Consulenza legale i 28/09/2023
Il pagamento delle spese condominiali.
L’art. 1104 del c.c. stabilisce il principio fondamentale secondo il quale ciascun partecipante alla comunione deve partecipare alle spese necessarie alla conservazione della cosa comune, salvo la possibilità di rinunciare alla sua quota di comproprietà. Nel caso di un appartamento in condominio in comproprietà tra più soggetti gli oneri condominiali rientrano tra le spese indicate dall’art. 1104 del c.c.: per tale motivo nel caso specifico ciascun comproprietario deve contribuire al pagamento degli oneri in proporzione della rispettiva quota.
Ovviamente se ciò non avvenisse gli altri partecipanti alla comunione avrebbero titolo per citare in giudizio l’altro proprietario inadempiente e pretendere il pagamento della sua parte di oneri, fatta salvo la prescrizione del diritto.

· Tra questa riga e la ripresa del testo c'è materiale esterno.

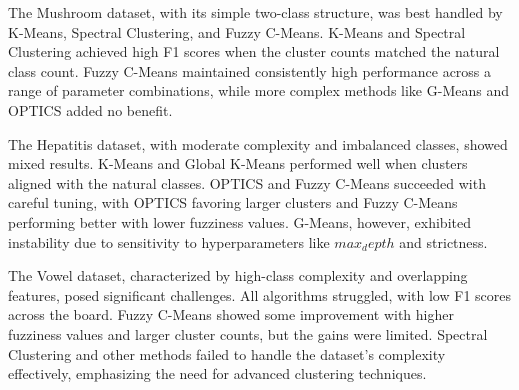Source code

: The Mushroom dataset, with its simple two-class structure, was best handled by K-Means,
Spectral Clustering, and Fuzzy C-Means. K-Means and Spectral Clustering achieved high F1 
scores when the cluster counts matched the natural class count. Fuzzy C-Means maintained
consistently high performance across a range of parameter combinations, while more complex 
methods like G-Means and OPTICS added no benefit.

The Hepatitis dataset, with moderate complexity and imbalanced classes, showed mixed results.
K-Means and Global K-Means performed well when clusters aligned with the natural classes. 
OPTICS and Fuzzy C-Means succeeded with careful tuning, with OPTICS favoring larger clusters and Fuzzy C-Means performing better with lower fuzziness values.
G-Means, however, exhibited instability due to sensitivity to hyperparameters like $max_depth$ and strictness.

The Vowel dataset, characterized by high-class complexity and overlapping 
features, posed significant challenges. All algorithms struggled, with low F1 
scores across the board. Fuzzy C-Means showed some improvement with higher fuzziness 
values and larger cluster counts, but the gains were limited. Spectral Clustering 
and other methods failed to handle the dataset's complexity effectively, emphasizing the need for advanced clustering techniques.
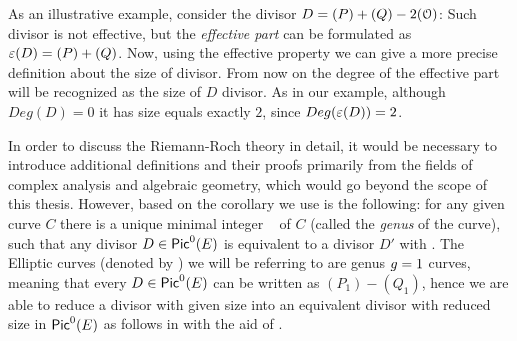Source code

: As an illustrative example, consider the divisor $D = (P) + (Q) - 2 (\mathFormulaEllipticCurvePointAtInfinity)$: Such divisor is not effective, but the \textit{effective part} can be formulated as  $\mathFormulaEffectivePartOfDivisor{D} = (P) + (Q)$. Now, using the effective property we can give a more precise definition about the size of divisor. From now on the degree of the effective part will be recognized as the size of $D$ divisor. As in our example, although $Deg(D) = 0$ it has size equals exactly $2$,  since $Deg(\mathFormulaEffectivePartOfDivisor{D})=2$.

In order to discuss the Riemann-Roch theory in detail, it would be necessary to introduce additional definitions and their proofs primarily from the fields of complex analysis and algebraic geometry, which would go beyond the scope of this thesis. However, based on \cite{theory.pairings.for.beginners}  
the corollary we use is the following: for any given curve $C$ there is a unique minimal integer \mathFormulaGenus~ of $C$ (called the \textit{genus} of the curve), such that any divisor 
$D \in \mathFormulaPicardGroupWithIndexPar{E}{0}$ is
equivalent to a divisor $D'$ with . The Elliptic curves (denoted by ) we will be referring to are genus $\mathFormulaGenus = 1$ curves,  meaning that every $D \in \mathFormulaPicardGroupWithIndexPar{E}{0}$ can be written as $(P_1) - (Q_1)$, hence we are able to reduce a divisor with given size into an equivalent divisor with reduced size in $\mathFormulaPicardGroupWithIndexPar{E}{0}$ as follows in  with the aid of .

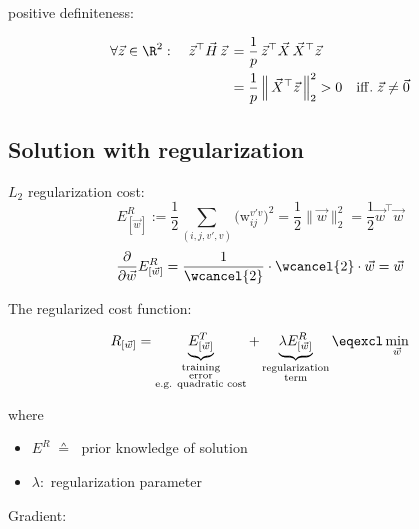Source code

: \begin{frame}
positive definiteness:

\begin{align}
\forall \vec z \in \R^2: \quad \vec z^\top \vec H\, \vec z 
\, &= \frac{1}{p} \, \vec z^\top \vec X \, \vec X^\top \vec z\\
\, &= \frac{1}{p} \, \Big \lVert \, \vec X^\top \vec z \, \Big \rVert_2^2 > 0 \quad \mathrm{iff.} \; \vec z \ne \vec 0
\end{align}

\end{frame}

\subsection{Solution with regularization}

\begin{frame}

$L_2$ regularization cost:
\begin{equation}
E^R_{[\vec w]} := \frac{1}{2} \sum_{(i, j, v', v)} 
			\big( \mathrm{w}_{ij}^{v'v} \big)^2 = \frac{1}{2} \lVert \vec w \rVert_2^2 = \frac{1}{2} \vec w^\top \vec w 
\end{equation}
\renewcommand{\CancelColor}{\color{gray}}
\begin{equation}
\frac{\partial}{\partial \vec w} E^R_{[\vec w]} = \frac{1}{\wcancel{2}} \cdot \wcancel{2} \cdot \vec w = \vec w
\end{equation}

The regularized cost function:

\begin{equation}
	R_{[\vec{w}]} = \underbrace{ E_{[\vec{w}]}^T }_{
			\substack{\text{training} \\ \text{error} \\ \text{e.g. quadratic cost}}}
		+ \underbrace{ \lambda E_{[\vec{w}]}^R }_{
			\substack{\text{regularization} \\ \text{term}}}
		\eqexcl \min_{\vec w}
\end{equation}

where 
\begin{itemize}
	\item $E^R \; \corresponds \; $ prior knowledge of solution
	\item $\lambda:$ regularization parameter 
\end{itemize}

Gradient:


\end{frame}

La possibilità di concedere in locazione l’appartamento comune.
Le Sezioni Unite della Corte di Cassazione con la pronuncia n. 11135 del 04.07.2012 facendo applicazione dell’istituto della gestione di affari altrui ha stabilito che rimane valido il contratto di locazione della cosa comune stipulato da uno solo dei comproprietari in autonomia senza l’intervento o anche all’ insaputa degli altri partecipanti alla comunione. La pronuncia in esame fa salva comunque la facoltà per gli altri comproprietari di opporsi con comunicazione scritta ad un contratto di locazione di cui non erano stati debitamente preavvisati. Tale opposizione seppur non fa venir meno la validità del contratto stipulato nonostante il dissenso degli altri partecipanti alla comunione, apre a questi ultimi la possibilità di poter richiedere all’altro proprietario e all’inquilino la corresponsione di quella parte di canone commisurato alla quota di loro comproprietà, oltre alla possibilità di richiedere il risarcimento dei danni se patiti.
Al fine quindi di garantirsi la miglior tutela possibile, è essenziale che i comproprietari dissenzienti inviino alla sorella “ribelle” una raccomandata con ricevuta di ritorno con la quale chiaramente esprimere il loro dissenso circa la possibilità di cedere in locazione anche per un breve periodo il bene comune.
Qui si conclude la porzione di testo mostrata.